Par la suite Darlan, toujours au pouvoir et qui avait maintenu le régime de Vichy dans le camp allié avec le soutien du général Giraud, fût abattu par le jeune patriote Bonnier de La Chapelle. Giraud le laissa fusiller à la hâte, avant de succèder à Darlan.
José Aboulker fût alors arrêté, sur l’ordre de Giraud, ainsi que la plupart des chefs de la résistance (dont son père, grand mutilé de la Première guerre mondiale), sans la moindre opposition de Robert Murphy, représentant des Etats-Unis, et déporté dans le Sud Algérien, en décembre 1942.
José Aboulker, dans la résistance métropolitaine
Libéré après la Conférence de Casablanca (1943) (dite aussi « Conférence d’Anfa »), il rejoignit Londres en mai 1943, et s’engagea dans les Forces françaises libres.
Il fût envoyé clandestinement, en octobre 1943, en France occupée, comme « Délégué à l'organisation du service de santé des Maquis et des F.F.I. » et prépara l'organisation sanitaire civile pour la Libération. Il y dirigea les opérations de parachutage d'équipements chirurgicaux sur la France
De retour à Londres en juin 1944, il rejoignit Alger, où il soutint sa thèse de médecine.

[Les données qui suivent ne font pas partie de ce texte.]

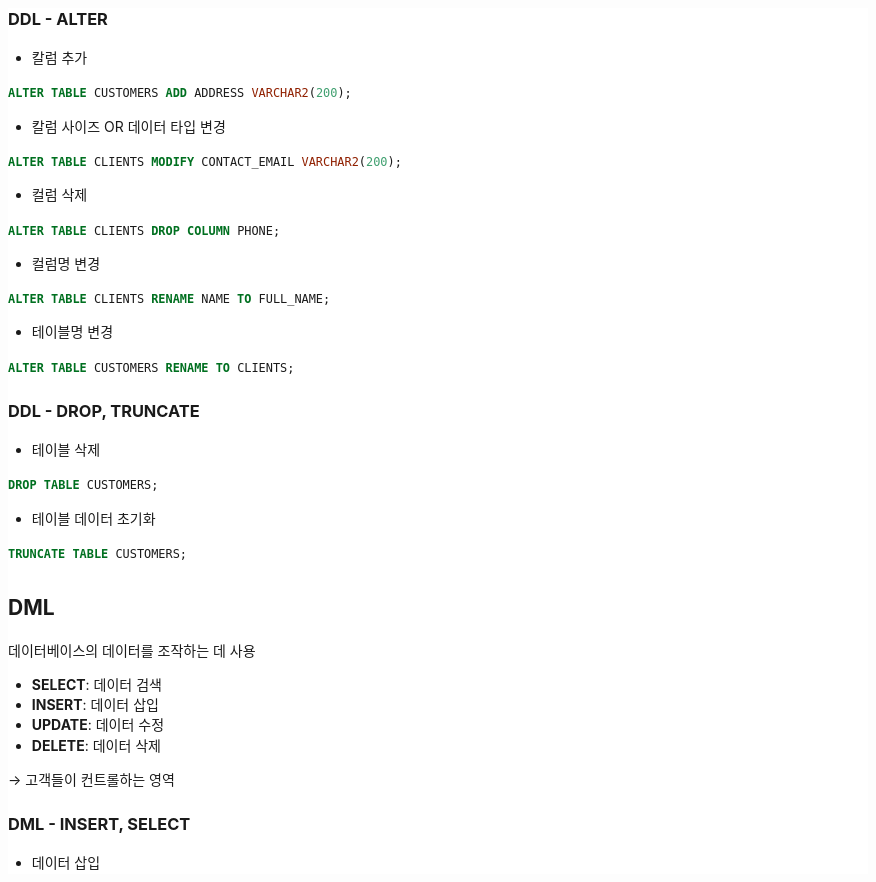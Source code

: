 ### DDL - ALTER

- 칼럼 추가

```sql
ALTER TABLE CUSTOMERS ADD ADDRESS VARCHAR2(200);
```

- 칼럼 사이즈 OR 데이터 타입 변경

```sql
ALTER TABLE CLIENTS MODIFY CONTACT_EMAIL VARCHAR2(200);
```

- 컬럼 삭제

```sql
ALTER TABLE CLIENTS DROP COLUMN PHONE;
```

- 컬럼명 변경

```sql
ALTER TABLE CLIENTS RENAME NAME TO FULL_NAME;
```

- 테이블명 변경

```sql
ALTER TABLE CUSTOMERS RENAME TO CLIENTS;
```

### DDL - DROP, TRUNCATE

- 테이블 삭제

```sql
DROP TABLE CUSTOMERS;
```

- 테이블 데이터 초기화

```sql
TRUNCATE TABLE CUSTOMERS;
```

## DML

데이터베이스의 데이터를 조작하는 데 사용

- **SELECT**: 데이터 검색
- **INSERT**: 데이터 삽입
- **UPDATE**: 데이터 수정
- **DELETE**: 데이터 삭제

→ 고객들이 컨트롤하는 영역

### DML - INSERT, SELECT

- 데이터 삽입
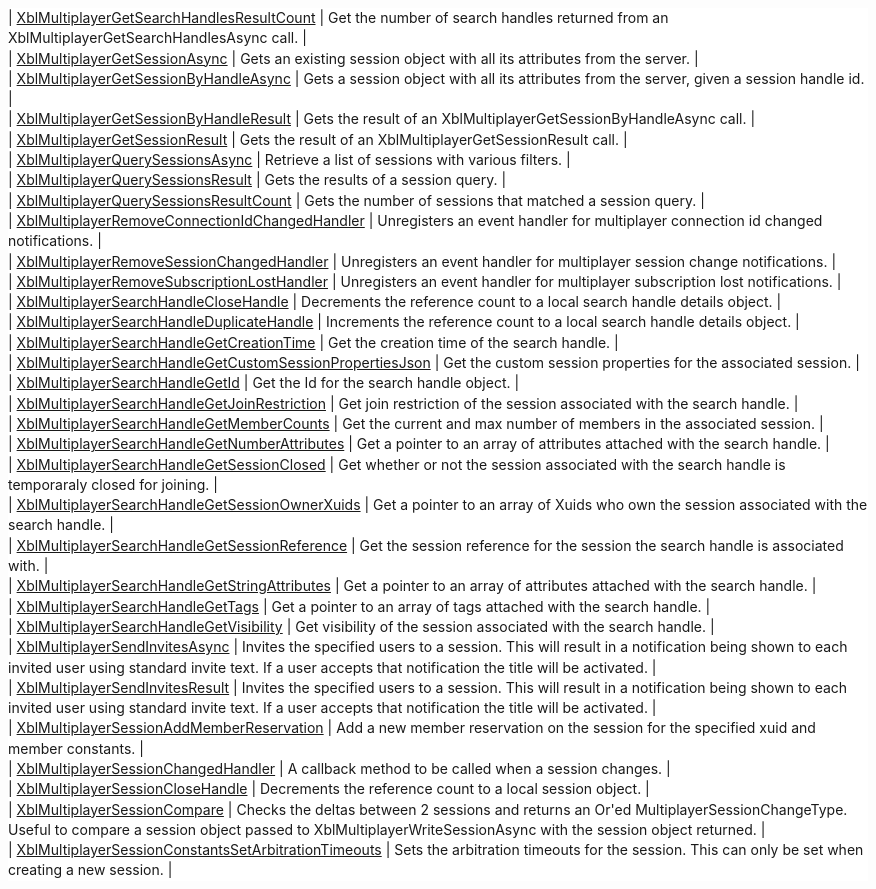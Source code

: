| [XblMultiplayerGetSearchHandlesResultCount](functions/xblmultiplayergetsearchhandlesresultcount.md) | Get the number of search handles returned from an XblMultiplayerGetSearchHandlesAsync call. |  
| [XblMultiplayerGetSessionAsync](functions/xblmultiplayergetsessionasync.md) | Gets an existing session object with all its attributes from the server. |  
| [XblMultiplayerGetSessionByHandleAsync](functions/xblmultiplayergetsessionbyhandleasync.md) | Gets a session object with all its attributes from the server, given a session handle id. |  
| [XblMultiplayerGetSessionByHandleResult](functions/xblmultiplayergetsessionbyhandleresult.md) | Gets the result of an XblMultiplayerGetSessionByHandleAsync call. |  
| [XblMultiplayerGetSessionResult](functions/xblmultiplayergetsessionresult.md) | Gets the result of an XblMultiplayerGetSessionResult call. |  
| [XblMultiplayerQuerySessionsAsync](functions/xblmultiplayerquerysessionsasync.md) | Retrieve a list of sessions with various filters. |  
| [XblMultiplayerQuerySessionsResult](functions/xblmultiplayerquerysessionsresult.md) | Gets the results of a session query. |  
| [XblMultiplayerQuerySessionsResultCount](functions/xblmultiplayerquerysessionsresultcount.md) | Gets the number of sessions that matched a session query. |  
| [XblMultiplayerRemoveConnectionIdChangedHandler](functions/xblmultiplayerremoveconnectionidchangedhandler.md) | Unregisters an event handler for multiplayer connection id changed notifications. |  
| [XblMultiplayerRemoveSessionChangedHandler](functions/xblmultiplayerremovesessionchangedhandler.md) | Unregisters an event handler for multiplayer session change notifications. |  
| [XblMultiplayerRemoveSubscriptionLostHandler](functions/xblmultiplayerremovesubscriptionlosthandler.md) | Unregisters an event handler for multiplayer subscription lost notifications. |  
| [XblMultiplayerSearchHandleCloseHandle](functions/xblmultiplayersearchhandleclosehandle.md) | Decrements the reference count to a local search handle details object. |  
| [XblMultiplayerSearchHandleDuplicateHandle](functions/xblmultiplayersearchhandleduplicatehandle.md) | Increments the reference count to a local search handle details object. |  
| [XblMultiplayerSearchHandleGetCreationTime](functions/xblmultiplayersearchhandlegetcreationtime.md) | Get the creation time of the search handle. |  
| [XblMultiplayerSearchHandleGetCustomSessionPropertiesJson](functions/xblmultiplayersearchhandlegetcustomsessionpropertiesjson.md) | Get the custom session properties for the associated session. |  
| [XblMultiplayerSearchHandleGetId](functions/xblmultiplayersearchhandlegetid.md) | Get the Id for the search handle object. |  
| [XblMultiplayerSearchHandleGetJoinRestriction](functions/xblmultiplayersearchhandlegetjoinrestriction.md) | Get join restriction of the session associated with the search handle. |  
| [XblMultiplayerSearchHandleGetMemberCounts](functions/xblmultiplayersearchhandlegetmembercounts.md) | Get the current and max number of members in the associated session. |  
| [XblMultiplayerSearchHandleGetNumberAttributes](functions/xblmultiplayersearchhandlegetnumberattributes.md) | Get a pointer to an array of attributes attached with the search handle. |  
| [XblMultiplayerSearchHandleGetSessionClosed](functions/xblmultiplayersearchhandlegetsessionclosed.md) | Get whether or not the session associated with the search handle is temporaraly closed for joining. |  
| [XblMultiplayerSearchHandleGetSessionOwnerXuids](functions/xblmultiplayersearchhandlegetsessionownerxuids.md) | Get a pointer to an array of Xuids who own the session associated with the search handle. |  
| [XblMultiplayerSearchHandleGetSessionReference](functions/xblmultiplayersearchhandlegetsessionreference.md) | Get the session reference for the session the search handle is associated with. |  
| [XblMultiplayerSearchHandleGetStringAttributes](functions/xblmultiplayersearchhandlegetstringattributes.md) | Get a pointer to an array of attributes attached with the search handle. |  
| [XblMultiplayerSearchHandleGetTags](functions/xblmultiplayersearchhandlegettags.md) | Get a pointer to an array of tags attached with the search handle. |  
| [XblMultiplayerSearchHandleGetVisibility](functions/xblmultiplayersearchhandlegetvisibility.md) | Get visibility of the session associated with the search handle. |  
| [XblMultiplayerSendInvitesAsync](functions/xblmultiplayersendinvitesasync.md) | Invites the specified users to a session. This will result in a notification being shown to each invited user using standard invite text. If a user accepts that notification the title will be activated. |  
| [XblMultiplayerSendInvitesResult](functions/xblmultiplayersendinvitesresult.md) | Invites the specified users to a session. This will result in a notification being shown to each invited user using standard invite text. If a user accepts that notification the title will be activated. |  
| [XblMultiplayerSessionAddMemberReservation](functions/xblmultiplayersessionaddmemberreservation.md) | Add a new member reservation on the session for the specified xuid and member constants. |  
| [XblMultiplayerSessionChangedHandler](functions/xblmultiplayersessionchangedhandler.md) | A callback method to be called when a session changes. |  
| [XblMultiplayerSessionCloseHandle](functions/xblmultiplayersessionclosehandle.md) | Decrements the reference count to a local session object. |  
| [XblMultiplayerSessionCompare](functions/xblmultiplayersessioncompare.md) | Checks the deltas between 2 sessions and returns an Or'ed MultiplayerSessionChangeType. Useful to compare a session object passed to XblMultiplayerWriteSessionAsync with the session object returned. |  
| [XblMultiplayerSessionConstantsSetArbitrationTimeouts](functions/xblmultiplayersessionconstantssetarbitrationtimeouts.md) | Sets the arbitration timeouts for the session. This can only be set when creating a new session. |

En août 1944, il repartit pour une nouvelle mission dans le sud de la France en insurrection, afin d'installer les commissaires de la République à Toulouse, Limoges et Clermont-Ferrand.
José Aboulker, en temps de paix
José Aboulker fût délégué de la Résistance d'Algérie à l'Assemblée Consultative Provisoire de Paris en 1944-1945, et déposa une proposition de modification de la loi électorale en Algérie, pour permettre l’élection de députés musulmans indigènes, qui n’y avait jamais été admise auparavant. Cette proposition fût adoptée par l’Assemblée consultative et reprise par la loi électorale, ce qui permit la présence de tels députés à l’Assemblée constituante.
Après la guerre, José Aboulker entra au parti communiste et reprit en 1946 ses études de Médecine. Il passa successivement les concours d’interne des Hôpitaux de Paris, puis d’assistant. Il devint enfin Professeur de neuro-chirurgie, et Chef de service des Hôpitaux de Paris.
Il s'engagea pour l'indépendance de l'Algérie et s'opposa, en 1958, au retour du général de Gaulle dans la lancée des complots du 13 mai. Mais ensuite, compte tenu de l’action du général dans le sens de la décolonisation, il vota en sa faveur en 1965. Il appartint au service médical d'urgence constitué pour le président de la République après l'attentat du Petit-Clamart. José Aboulker est Compagnon de la Libération, Commandeur de la Légion d'Honneur et titulaire de la Croix de Guerre (1939-1945) (avec 3 citations), ainsi que de la Medal of Freedom des Etats-Unis. José Aboulker est membre du Conseil de l’Ordre de la Libération, depuis juin 1999.